Excel Function(Excel函数)
- =BINOM.DIST(x,n,p,FALSE) → individual probability
- =BINOM.DIST(x,n,p,TRUE) → cumulative probability
5. Expected Value & Variance (二项分布的期望与方差)
Expected Value(期望值)
- E[X] = np = 3×0.1 = 0.3
- 平均每组三人中约有0.3人离职。
Variance(方差)
- Var[X] = np(1–p) = 0.27
- 标准差 σ = √Var = 0.52 → 波动性。
Application(应用)
- Forecasting staffing needs(预测人力需求)
- Estimating risk of turnover(评估离职风险)
6. Poisson Probability Distribution (泊松分布)
Concept(概念)
- Models number of occurrences in fixed interval/time.
- 描述固定时间或空间区间内事件发生次数的分布。
- f(x) = (μ^x * e^–μ) / x!
- μ = average rate of occurrence(平均发生率)
- e = 2.71828(自然常数)
Properties(性质)
- μ = σ² → Mean equals variance.
- Events occur independently & at constant rate.
- 事件独立,平均速率恒定。
Excel Function(Excel函数)
- =POISSON.DIST(x,μ,FALSE) → non-cumulative
- =POISSON.DIST(x,μ,TRUE) → cumulative
7. Poisson Distribution (Shape & Range) (泊松分布的形态与范围)
Range(取值范围)
- x ∈ {0,1,2,…,∞}
- 理论上无限,实际仅有限取值显著。
Shape(分布形态)
- Small μ → Right-skewed(偏右)
- Large μ → Nearly symmetric(近似正态)
Graph Analysis(图形分析)
- μ=3 peaks at x=2,3 → f(x)=0.224 each.
- 概率峰值出现在2与3处,之后迅速递减。
Business Application(商业应用)
- Customer arrivals(顾客到达)
- Equipment failures(设备故障)
- Service demand forecasting(服务需求预测)
8. Example — Mercy Hospital(案例:仁慈医院)
Case Context(案例背景)
- Avg. 6 patients/hour → in 30 min, μ=3.
- 求30分钟内恰有4人到达的概率。
Calculation(计算)
- f(4) = (3⁴ * e⁻³) / 4! = 0.168
- 表示半小时内恰有4人到达概率为16.8%。
Practical Use(应用)
- Predict staffing needs and emergency flow.
- 医院利用该模型优化急诊人员配置。
9. Example — Baby Heart Disease(案例:新生儿心脏病)
Case Context(案例背景)
- 8/1000 babies have disease → p=0.008
- Among 120 infants: μ = 0.008×120 = 0.96。
Calculation(计算)
- P(x=4) = (0.96⁴ * e⁻⁰․⁹⁶)/4! = 0.014
- P(x=1) = (0.96¹ * e⁻⁰․⁹⁶)/1! = 0.3676。
Application(应用)
- Disease prediction in epidemiology.
- 用于流行病学中疾病概率预测与公共健康规划。
10. Binomial vs. Poisson Comparison(二项分布与泊松分布对比)
Relationship(关系)
- Poisson approximates Binomial when n is large, p is small.
- 当 n 大、p 小时,泊松分布可近似二项分布。
Key Differences(主要区别)
Binomial(二项分布)
- Mean (期望): E(X) = np
- Variance (方差): Var(X) = np(1–p)
- Parameters (参数): n, p
Poisson(泊松分布)
- Mean (期望): E(X) = μ
- Variance (方差): Var(X) = μ
- Relationship (关系): μ = np
Graph Interpretation(图形分析)
- For n=10, p=0.3 → μ=3, shapes nearly identical.
- 两者曲线几乎重合,泊松分布更平滑。
Business Implication(商业意义)
- Use Binomial for fixed-trial experiments.

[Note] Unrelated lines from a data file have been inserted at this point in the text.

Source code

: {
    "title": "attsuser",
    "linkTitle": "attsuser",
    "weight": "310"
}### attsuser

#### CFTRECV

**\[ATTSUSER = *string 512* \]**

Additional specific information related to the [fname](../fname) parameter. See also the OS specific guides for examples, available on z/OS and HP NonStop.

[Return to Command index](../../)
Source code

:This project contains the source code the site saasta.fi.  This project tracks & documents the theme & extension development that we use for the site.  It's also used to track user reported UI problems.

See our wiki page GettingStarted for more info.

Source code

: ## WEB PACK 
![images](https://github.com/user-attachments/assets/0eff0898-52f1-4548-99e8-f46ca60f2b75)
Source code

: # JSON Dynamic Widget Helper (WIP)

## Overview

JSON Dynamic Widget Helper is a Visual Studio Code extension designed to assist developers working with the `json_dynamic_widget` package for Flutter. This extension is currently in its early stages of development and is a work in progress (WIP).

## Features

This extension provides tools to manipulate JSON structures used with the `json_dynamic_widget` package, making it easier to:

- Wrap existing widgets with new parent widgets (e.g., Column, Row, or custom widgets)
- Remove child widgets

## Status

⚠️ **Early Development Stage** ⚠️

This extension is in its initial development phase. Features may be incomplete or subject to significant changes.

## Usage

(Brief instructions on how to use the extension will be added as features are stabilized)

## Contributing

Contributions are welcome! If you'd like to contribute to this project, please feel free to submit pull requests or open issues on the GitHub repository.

- Use Poisson for continuous-time rare events.
- 二项分布适合“实验次数固定”,泊松分布适合“连续时间随机事件”。
11. Cumulative Probability (累积概率)
Concept(概念)
- P(X ≤ x) = sum of probabilities up to x.
- 累积概率表示随机变量不超过 x 的总概率。
Graph Interpretation(图形解读)
- Bars = single probability, line = cumulative total.
- 柱形代表单点概率,折线代表累计概率逐渐逼近1。
Excel Function(Excel函数)
- =BINOM.DIST(x, n, p, TRUE)
- 快速求出累计概率。
Application(应用)
- Quality control limits(质量控制阈值)
- Risk thresholds(风险阈值设定)
- 决策分析与容错范围评估。
12. Chapter Summary (章节总结)
- Binomial: f(x)=n!/[x!(n–x)!]·p^x·(1–p)^(n–x)
- Poisson: f(x)=(μ^x·e^–μ)/x!
Key Relations(关键关系)
- When n→∞, p→0, and np=μ → Binomial ≈ Poisson
- 当 n 很大、p 很小且 np=μ 时,二项分布趋近泊松分布。
Applications(应用领域)
- Binomial: Product testing, marketing success rate, HR turnover.
- Poisson: Customer arrivals, medical emergencies, rare event modeling.
- 二项分布适用于有限重复试验;泊松分布适用于随机到达与稀有事件。